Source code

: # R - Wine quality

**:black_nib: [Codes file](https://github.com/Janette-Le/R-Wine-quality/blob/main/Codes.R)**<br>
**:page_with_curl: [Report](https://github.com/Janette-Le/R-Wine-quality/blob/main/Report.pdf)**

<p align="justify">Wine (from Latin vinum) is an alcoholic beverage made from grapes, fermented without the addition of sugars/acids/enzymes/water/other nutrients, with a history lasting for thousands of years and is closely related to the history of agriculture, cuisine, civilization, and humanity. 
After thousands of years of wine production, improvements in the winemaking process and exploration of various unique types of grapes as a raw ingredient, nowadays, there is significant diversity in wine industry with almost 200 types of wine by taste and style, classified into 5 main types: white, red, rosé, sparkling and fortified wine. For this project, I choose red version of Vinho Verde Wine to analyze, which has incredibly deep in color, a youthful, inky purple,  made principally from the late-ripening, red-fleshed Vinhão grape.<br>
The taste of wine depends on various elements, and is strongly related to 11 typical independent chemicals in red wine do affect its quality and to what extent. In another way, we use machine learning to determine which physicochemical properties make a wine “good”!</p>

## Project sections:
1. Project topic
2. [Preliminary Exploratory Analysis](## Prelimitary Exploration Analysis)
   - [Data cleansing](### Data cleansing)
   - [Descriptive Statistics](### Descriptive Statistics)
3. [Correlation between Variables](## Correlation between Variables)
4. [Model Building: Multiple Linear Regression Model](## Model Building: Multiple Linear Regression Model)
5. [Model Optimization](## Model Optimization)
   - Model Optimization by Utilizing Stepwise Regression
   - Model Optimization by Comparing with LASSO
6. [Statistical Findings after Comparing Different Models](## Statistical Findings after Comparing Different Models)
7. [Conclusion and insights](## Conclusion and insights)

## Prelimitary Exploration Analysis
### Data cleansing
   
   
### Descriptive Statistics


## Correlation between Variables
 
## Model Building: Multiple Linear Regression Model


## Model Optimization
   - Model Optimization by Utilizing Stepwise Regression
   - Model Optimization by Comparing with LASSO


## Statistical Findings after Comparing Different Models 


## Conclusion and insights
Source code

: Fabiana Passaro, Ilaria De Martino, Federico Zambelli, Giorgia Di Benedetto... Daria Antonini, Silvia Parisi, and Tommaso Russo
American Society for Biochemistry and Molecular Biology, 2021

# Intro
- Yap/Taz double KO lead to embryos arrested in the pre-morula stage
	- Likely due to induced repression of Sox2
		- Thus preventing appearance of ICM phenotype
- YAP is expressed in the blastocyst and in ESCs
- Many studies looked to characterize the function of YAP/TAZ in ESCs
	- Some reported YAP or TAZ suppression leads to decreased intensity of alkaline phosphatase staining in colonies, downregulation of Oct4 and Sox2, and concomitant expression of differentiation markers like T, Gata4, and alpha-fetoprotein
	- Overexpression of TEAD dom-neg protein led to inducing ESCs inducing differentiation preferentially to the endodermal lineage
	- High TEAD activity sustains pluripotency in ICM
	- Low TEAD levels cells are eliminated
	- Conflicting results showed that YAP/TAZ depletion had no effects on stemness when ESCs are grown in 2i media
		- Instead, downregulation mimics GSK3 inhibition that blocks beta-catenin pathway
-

•••

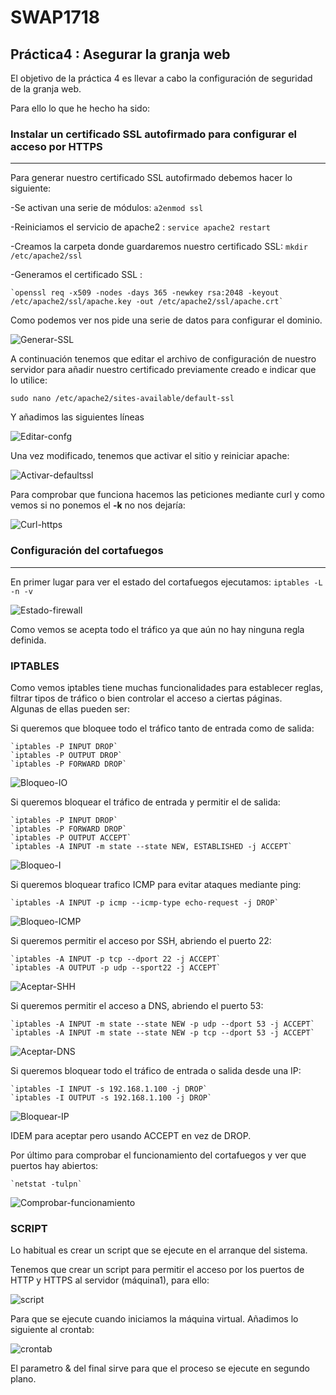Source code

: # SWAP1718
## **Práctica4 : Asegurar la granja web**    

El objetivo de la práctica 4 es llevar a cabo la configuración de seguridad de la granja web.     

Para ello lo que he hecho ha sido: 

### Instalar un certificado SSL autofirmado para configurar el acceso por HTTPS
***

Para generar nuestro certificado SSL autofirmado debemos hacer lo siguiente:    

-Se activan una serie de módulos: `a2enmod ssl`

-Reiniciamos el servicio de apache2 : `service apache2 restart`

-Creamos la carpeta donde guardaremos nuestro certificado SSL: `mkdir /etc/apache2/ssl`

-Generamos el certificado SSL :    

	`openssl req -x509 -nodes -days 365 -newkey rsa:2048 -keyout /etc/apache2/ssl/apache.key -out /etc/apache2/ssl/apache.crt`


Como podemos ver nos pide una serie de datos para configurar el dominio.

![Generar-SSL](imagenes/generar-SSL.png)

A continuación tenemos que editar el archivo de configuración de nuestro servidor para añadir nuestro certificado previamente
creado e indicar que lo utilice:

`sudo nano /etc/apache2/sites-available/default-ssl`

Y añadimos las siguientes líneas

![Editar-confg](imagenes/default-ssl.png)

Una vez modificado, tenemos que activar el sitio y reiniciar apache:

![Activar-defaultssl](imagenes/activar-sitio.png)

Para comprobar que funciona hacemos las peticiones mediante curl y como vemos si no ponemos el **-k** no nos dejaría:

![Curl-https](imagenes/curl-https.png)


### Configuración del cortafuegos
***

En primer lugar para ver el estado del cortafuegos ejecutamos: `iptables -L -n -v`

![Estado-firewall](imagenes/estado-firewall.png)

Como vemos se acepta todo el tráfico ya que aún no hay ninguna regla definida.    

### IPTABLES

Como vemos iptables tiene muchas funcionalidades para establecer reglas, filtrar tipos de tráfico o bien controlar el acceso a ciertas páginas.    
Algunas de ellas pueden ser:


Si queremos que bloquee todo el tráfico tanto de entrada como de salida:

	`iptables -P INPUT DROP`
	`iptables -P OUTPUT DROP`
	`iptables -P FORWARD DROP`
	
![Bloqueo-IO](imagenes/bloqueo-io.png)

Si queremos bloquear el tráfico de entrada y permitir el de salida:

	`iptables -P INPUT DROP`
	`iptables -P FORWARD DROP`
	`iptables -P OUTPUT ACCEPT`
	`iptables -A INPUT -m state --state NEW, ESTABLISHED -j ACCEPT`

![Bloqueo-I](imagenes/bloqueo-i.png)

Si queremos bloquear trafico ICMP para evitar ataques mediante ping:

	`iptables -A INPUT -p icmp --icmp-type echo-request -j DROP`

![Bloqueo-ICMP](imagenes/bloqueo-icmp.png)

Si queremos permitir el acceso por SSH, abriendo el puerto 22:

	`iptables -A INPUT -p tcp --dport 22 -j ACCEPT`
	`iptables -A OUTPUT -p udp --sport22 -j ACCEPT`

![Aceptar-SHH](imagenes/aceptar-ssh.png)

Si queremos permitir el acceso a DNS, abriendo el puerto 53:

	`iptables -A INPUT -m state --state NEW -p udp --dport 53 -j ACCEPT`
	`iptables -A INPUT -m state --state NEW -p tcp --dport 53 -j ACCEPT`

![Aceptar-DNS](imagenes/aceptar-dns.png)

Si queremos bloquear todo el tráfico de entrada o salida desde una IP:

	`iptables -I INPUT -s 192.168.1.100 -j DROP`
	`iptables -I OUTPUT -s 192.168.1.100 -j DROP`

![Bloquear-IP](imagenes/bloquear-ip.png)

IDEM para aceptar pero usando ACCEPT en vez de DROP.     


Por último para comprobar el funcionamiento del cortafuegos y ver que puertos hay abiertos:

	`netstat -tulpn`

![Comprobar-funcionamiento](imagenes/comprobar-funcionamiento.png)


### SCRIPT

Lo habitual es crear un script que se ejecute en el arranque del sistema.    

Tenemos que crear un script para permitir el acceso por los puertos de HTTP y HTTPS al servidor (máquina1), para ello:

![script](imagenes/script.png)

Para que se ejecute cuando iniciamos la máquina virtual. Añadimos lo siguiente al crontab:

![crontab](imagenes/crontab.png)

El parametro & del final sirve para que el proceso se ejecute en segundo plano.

•••

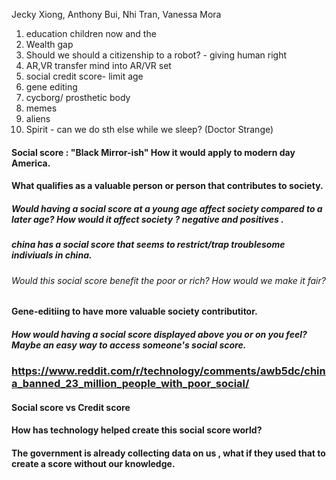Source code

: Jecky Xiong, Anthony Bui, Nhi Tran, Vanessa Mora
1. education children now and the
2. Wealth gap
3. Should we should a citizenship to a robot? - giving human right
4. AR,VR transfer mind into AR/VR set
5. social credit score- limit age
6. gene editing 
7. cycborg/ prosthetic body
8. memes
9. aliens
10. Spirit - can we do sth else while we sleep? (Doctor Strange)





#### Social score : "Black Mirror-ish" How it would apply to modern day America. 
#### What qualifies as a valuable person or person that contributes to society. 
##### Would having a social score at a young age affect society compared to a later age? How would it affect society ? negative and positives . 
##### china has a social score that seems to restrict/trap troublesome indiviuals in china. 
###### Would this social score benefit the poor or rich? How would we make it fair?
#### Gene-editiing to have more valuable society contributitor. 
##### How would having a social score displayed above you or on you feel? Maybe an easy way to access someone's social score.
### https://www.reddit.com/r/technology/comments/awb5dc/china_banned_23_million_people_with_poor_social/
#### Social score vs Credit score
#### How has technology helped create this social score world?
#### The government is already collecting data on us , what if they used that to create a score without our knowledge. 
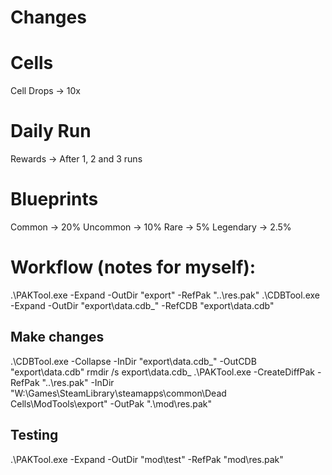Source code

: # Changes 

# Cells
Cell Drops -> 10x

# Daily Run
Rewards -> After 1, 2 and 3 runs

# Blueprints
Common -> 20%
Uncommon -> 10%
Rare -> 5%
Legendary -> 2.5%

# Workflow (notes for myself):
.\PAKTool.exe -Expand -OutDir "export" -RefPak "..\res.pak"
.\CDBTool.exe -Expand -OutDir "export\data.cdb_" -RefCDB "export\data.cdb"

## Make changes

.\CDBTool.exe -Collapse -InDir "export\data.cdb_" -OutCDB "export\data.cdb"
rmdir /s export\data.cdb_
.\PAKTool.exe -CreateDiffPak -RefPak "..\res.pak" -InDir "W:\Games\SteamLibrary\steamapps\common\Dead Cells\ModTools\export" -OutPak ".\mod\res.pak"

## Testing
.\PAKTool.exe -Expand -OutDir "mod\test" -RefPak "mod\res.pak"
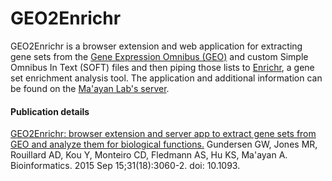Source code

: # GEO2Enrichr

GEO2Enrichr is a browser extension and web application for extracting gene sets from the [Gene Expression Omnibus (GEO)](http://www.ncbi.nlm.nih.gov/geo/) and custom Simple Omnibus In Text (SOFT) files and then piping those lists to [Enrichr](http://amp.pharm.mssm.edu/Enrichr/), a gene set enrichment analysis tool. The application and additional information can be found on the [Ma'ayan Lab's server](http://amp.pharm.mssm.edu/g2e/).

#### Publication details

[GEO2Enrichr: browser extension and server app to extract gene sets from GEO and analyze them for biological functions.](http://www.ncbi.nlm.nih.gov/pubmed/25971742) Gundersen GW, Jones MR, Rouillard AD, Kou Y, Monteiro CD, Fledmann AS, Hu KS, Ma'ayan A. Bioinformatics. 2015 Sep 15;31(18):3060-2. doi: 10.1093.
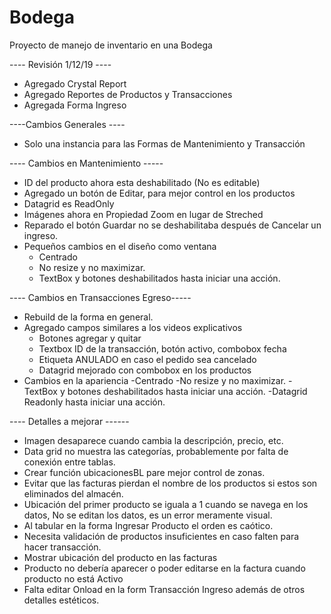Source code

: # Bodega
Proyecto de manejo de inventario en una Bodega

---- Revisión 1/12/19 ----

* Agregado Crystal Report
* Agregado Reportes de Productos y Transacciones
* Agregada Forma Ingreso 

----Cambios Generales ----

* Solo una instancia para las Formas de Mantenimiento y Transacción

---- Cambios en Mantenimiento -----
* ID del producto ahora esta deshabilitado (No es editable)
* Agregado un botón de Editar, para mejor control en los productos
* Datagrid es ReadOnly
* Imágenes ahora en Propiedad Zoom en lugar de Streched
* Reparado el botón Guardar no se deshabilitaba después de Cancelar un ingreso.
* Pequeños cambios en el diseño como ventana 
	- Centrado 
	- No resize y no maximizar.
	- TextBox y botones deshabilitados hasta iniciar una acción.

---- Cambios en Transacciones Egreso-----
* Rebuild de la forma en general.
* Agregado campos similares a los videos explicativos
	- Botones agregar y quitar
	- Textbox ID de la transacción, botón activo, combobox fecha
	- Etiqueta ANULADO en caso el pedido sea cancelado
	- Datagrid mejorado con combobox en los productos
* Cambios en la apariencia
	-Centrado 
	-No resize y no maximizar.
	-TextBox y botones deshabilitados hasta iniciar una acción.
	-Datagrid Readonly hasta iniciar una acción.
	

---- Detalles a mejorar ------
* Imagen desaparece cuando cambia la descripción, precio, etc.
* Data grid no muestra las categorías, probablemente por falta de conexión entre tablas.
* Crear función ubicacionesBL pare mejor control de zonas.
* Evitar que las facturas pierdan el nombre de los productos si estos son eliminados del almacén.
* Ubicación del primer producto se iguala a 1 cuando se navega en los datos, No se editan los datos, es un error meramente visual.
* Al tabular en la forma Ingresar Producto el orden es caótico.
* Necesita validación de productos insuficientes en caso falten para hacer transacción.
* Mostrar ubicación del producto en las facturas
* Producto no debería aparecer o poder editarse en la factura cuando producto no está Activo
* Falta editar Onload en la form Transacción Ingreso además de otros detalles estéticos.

•••

* [WHAT IS BEING ASKED] Restate word for word the lines of the data above, starting at the line containing "Productos y Transacciones" and ending at the line containing "Datagrid es ReadOnly", both included, and nothing more.

* [RESULT FOR THIS EXERCISE]
* Agregado Reportes de Productos y Transacciones
* Agregada Forma Ingreso 

----Cambios Generales ----

* Solo una instancia para las Formas de Mantenimiento y Transacción

---- Cambios en Mantenimiento -----
* ID del producto ahora esta deshabilitado (No es editable)
* Agregado un botón de Editar, para mejor control en los productos
* Datagrid es ReadOnly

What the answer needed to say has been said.